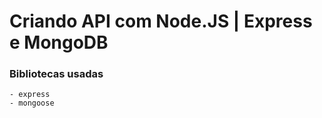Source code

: # Criando API com Node.JS | Express e MongoDB

### Bibliotecas usadas
    - express
    - mongoose




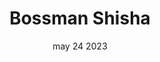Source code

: ---
#preview
title: Bossman Shisha
image: /img/works/12/display-12.jpg
category: videography
date: may 24 2023

#params
layout: "one"

#full details
introTitle: Shisha's Review <span class="mil-thin">by Bossman Shisha</span>
video: mMR_11VUkRM?si=s6OwXlVtyk07BaXx
details:
  - label: "Client:"
    value: "Bossman Shisha"

  - label: "Date:"
    value: "May 2023"

  - label: "Author:"
    value: "Rahfi Studio"

description:
  enabled: 1
  title: Discover the Best in Shisha, One Review at a Time
  content: "
      <p>Sebagai video creator, kami menghidupkan setiap ulasan dengan visual yang menarik dan narasi yang informatif, mengeksplorasi setiap detail dari produk shisha yang kami ulas. Dari rasa dan aroma hingga fitur desain dan performa, setiap video dirancang untuk memberikan panduan yang jelas dan menarik. Kami berkomitmen untuk membantu Anda menemukan pilihan shisha terbaik melalui konten yang kaya dan autentik, memastikan setiap sesi shisha Anda benar-benar memuaskan.</p>
    "

gallery:
  enabled: 0
  items:
    - image: /img/works/6/4.gif
      alt: "image"

    - image: /img/works/6/5.jpg
      alt: "image"

gallery2:
  enabled: 0
  items:
    - image: /img/works/6/6.jpg
      alt: "image"

    - image: /img/works/6/7.jpg
      alt: "image"

    - image: /img/works/6/8.jpg
      alt: "image"
---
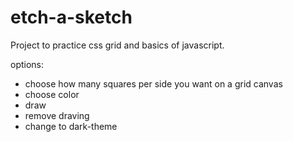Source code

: # etch-a-sketch

Project to practice css grid and basics of javascript. 

options:
  - choose how many squares per side you want on a grid canvas
  - choose color
  - draw 
  - remove draving
  - change to dark-theme
  
  
  
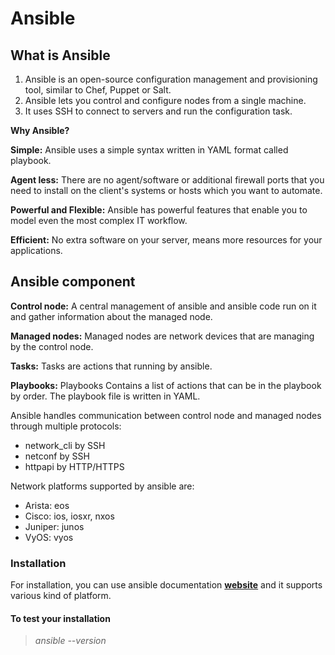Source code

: # Ansible

## What is Ansible

1. Ansible is an open-source configuration management and provisioning tool, similar to Chef, Puppet or Salt.
2. Ansible lets you control and configure nodes from a single machine.
3. It uses SSH to connect to servers and run the configuration task.

**Why Ansible?**

**Simple:** Ansible uses a simple syntax written in YAML format called playbook.

**Agent less:** There are no agent/software or additional firewall ports that you need to install on the client's systems or hosts which you want to automate.

**Powerful and Flexible:** Ansible has powerful features that enable you to model even the most complex IT workflow.

**Efficient:** No extra software on your server, means more resources for your applications.

## Ansible component

**Control node:** A central management of ansible and ansible code run on it and gather information about the managed node.

**Managed nodes:** Managed nodes are network devices that are managing by the control node.

**Tasks:** Tasks are actions that running by ansible.

**Playbooks:** Playbooks Contains a list of actions that can be in the playbook by order. The playbook file is written in YAML.

Ansible handles communication between control node and managed nodes through multiple protocols:

* network_cli by SSH
* netconf by SSH
* httpapi by HTTP/HTTPS

Network platforms supported by ansible are:

* Arista: eos
* Cisco: ios, iosxr, nxos
* Juniper: junos
* VyOS: vyos

### Installation

For installation, you can use ansible documentation [**website**](https://docs.ansible.com/ansible/2.9/installation_guide/index.html) and it supports various kind of platform.

#### To test your installation

> *ansible --version*

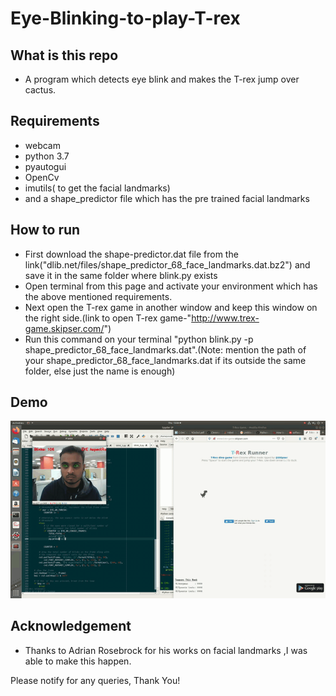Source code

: # Eye-Blinking-to-play-T-rex
## What is this repo
- A program which detects eye blink and makes the T-rex jump over cactus.
## Requirements
- webcam
- python 3.7
- pyautogui
- OpenCv
- imutils( to get the facial landmarks)
- and a shape_predictor file which has the pre trained facial landmarks
## How to run
- First download the shape-predictor.dat file from the link("dlib.net/files/shape_predictor_68_face_landmarks.dat.bz2") and save it in the same folder where blink.py exists
- Open terminal from this page and activate your environment which has the above mentioned requirements.
- Next open the T-rex game in another window and keep this window on the right side.(link to open T-rex game-"http://www.trex-game.skipser.com/")
- Run this command on your terminal "python blink.py -p shape_predictor_68_face_landmarks.dat".(Note: mention the path of your shape_predictor_68_face_landmarks.dat if its outside the same folder, else just the name is enough)
## Demo
!["DEMO"](demo/demo.gif)
## Acknowledgement
- Thanks to Adrian Rosebrock for his works on facial landmarks ,I was able to make this happen.

Please notify for any queries, Thank You!
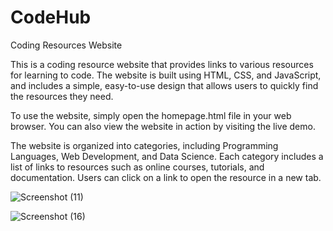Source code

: # CodeHub
Coding Resources Website

This is a coding resource website that provides links to various resources for learning to code. The website is built using HTML, CSS, and JavaScript, and includes a simple, easy-to-use design that allows users to quickly find the resources they need.

To use the website, simply open the homepage.html file in your web browser. You can also view the website in action by visiting the live demo.

The website is organized into categories, including Programming Languages, Web Development, and Data Science. Each category includes a list of links to resources such as online courses, tutorials, and documentation. Users can click on a link to open the resource in a new tab.


![Screenshot (11)](https://user-images.githubusercontent.com/123671653/235503882-f7267d07-459c-43f4-a56a-8c4642778bb0.png)


![Screenshot (16)](https://user-images.githubusercontent.com/123671653/235504745-02c55a01-f5b9-4948-905c-930ba6c35cab.png)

+===+

From the first line of the material to the last, retype everything exactly except the images.

OUTPUT OF THE TASK:
Source code

: # Criando API com Node.JS | Express e MongoDB

### Bibliotecas usadas
    - express
    - mongoose




Source code

: ---
#preview
title: Bossman Shisha
image: /img/works/12/display-12.jpg
category: videography
date: may 24 2023

#params
layout: "one"

#full details
introTitle: Shisha's Review <span class="mil-thin">by Bossman Shisha</span>
video: mMR_11VUkRM?si=s6OwXlVtyk07BaXx
details:
  - label: "Client:"
    value: "Bossman Shisha"

  - label: "Date:"
    value: "May 2023"

  - label: "Author:"
    value: "Rahfi Studio"

description:
  enabled: 1
  title: Discover the Best in Shisha, One Review at a Time
  content: "
      <p>Sebagai video creator, kami menghidupkan setiap ulasan dengan visual yang menarik dan narasi yang informatif, mengeksplorasi setiap detail dari produk shisha yang kami ulas. Dari rasa dan aroma hingga fitur desain dan performa, setiap video dirancang untuk memberikan panduan yang jelas dan menarik. Kami berkomitmen untuk membantu Anda menemukan pilihan shisha terbaik melalui konten yang kaya dan autentik, memastikan setiap sesi shisha Anda benar-benar memuaskan.</p>
    "

gallery:
  enabled: 0
  items:
    - image: /img/works/6/4.gif
      alt: "image"

    - image: /img/works/6/5.jpg
      alt: "image"

gallery2:
  enabled: 0
  items:
    - image: /img/works/6/6.jpg
      alt: "image"

    - image: /img/works/6/7.jpg
      alt: "image"

    - image: /img/works/6/8.jpg
      alt: "image"
---
Source code

: # etch-a-sketch

Project to practice css grid and basics of javascript. 

options:
  - choose how many squares per side you want on a grid canvas
  - choose color
  - draw 
  - remove draving
  - change to dark-theme
  
  
  
Source code

: # Ansible

## What is Ansible

1. Ansible is an open-source configuration management and provisioning tool, similar to Chef, Puppet or Salt.
2. Ansible lets you control and configure nodes from a single machine.
3. It uses SSH to connect to servers and run the configuration task.

**Why Ansible?**

**Simple:** Ansible uses a simple syntax written in YAML format called playbook.

**Agent less:** There are no agent/software or additional firewall ports that you need to install on the client's systems or hosts which you want to automate.

**Powerful and Flexible:** Ansible has powerful features that enable you to model even the most complex IT workflow.

**Efficient:** No extra software on your server, means more resources for your applications.

## Ansible component

**Control node:** A central management of ansible and ansible code run on it and gather information about the managed node.

**Managed nodes:** Managed nodes are network devices that are managing by the control node.

**Tasks:** Tasks are actions that running by ansible.

**Playbooks:** Playbooks Contains a list of actions that can be in the playbook by order. The playbook file is written in YAML.

Ansible handles communication between control node and managed nodes through multiple protocols:

* network_cli by SSH
* netconf by SSH
* httpapi by HTTP/HTTPS

Network platforms supported by ansible are:

* Arista: eos
* Cisco: ios, iosxr, nxos
* Juniper: junos
* VyOS: vyos

### Installation

For installation, you can use ansible documentation [**website**](https://docs.ansible.com/ansible/2.9/installation_guide/index.html) and it supports various kind of platform.

#### To test your installation

> *ansible --version*

Source code

: # Eye-Blinking-to-play-T-rex
## What is this repo
- A program which detects eye blink and makes the T-rex jump over cactus.
## Requirements
- webcam
- python 3.7
- pyautogui
- OpenCv
- imutils( to get the facial landmarks)
- and a shape_predictor file which has the pre trained facial landmarks
## How to run
- First download the shape-predictor.dat file from the link("dlib.net/files/shape_predictor_68_face_landmarks.dat.bz2") and save it in the same folder where blink.py exists
- Open terminal from this page and activate your environment which has the above mentioned requirements.
- Next open the T-rex game in another window and keep this window on the right side.(link to open T-rex game-"http://www.trex-game.skipser.com/")
- Run this command on your terminal "python blink.py -p shape_predictor_68_face_landmarks.dat".(Note: mention the path of your shape_predictor_68_face_landmarks.dat if its outside the same folder, else just the name is enough)
## Demo
!["DEMO"](demo/demo.gif)
## Acknowledgement
- Thanks to Adrian Rosebrock for his works on facial landmarks ,I was able to make this happen.

Please notify for any queries, Thank You!
Source code

: # CodeHub
Coding Resources Website

This is a coding resource website that provides links to various resources for learning to code. The website is built using HTML, CSS, and JavaScript, and includes a simple, easy-to-use design that allows users to quickly find the resources they need.

To use the website, simply open the homepage.html file in your web browser. You can also view the website in action by visiting the live demo.

The website is organized into categories, including Programming Languages, Web Development, and Data Science. Each category includes a list of links to resources such as online courses, tutorials, and documentation. Users can click on a link to open the resource in a new tab.


![Screenshot (11)](https://user-images.githubusercontent.com/123671653/235503882-f7267d07-459c-43f4-a56a-8c4642778bb0.png)


![Screenshot (16)](https://user-images.githubusercontent.com/123671653/235504745-02c55a01-f5b9-4948-905c-930ba6c35cab.png)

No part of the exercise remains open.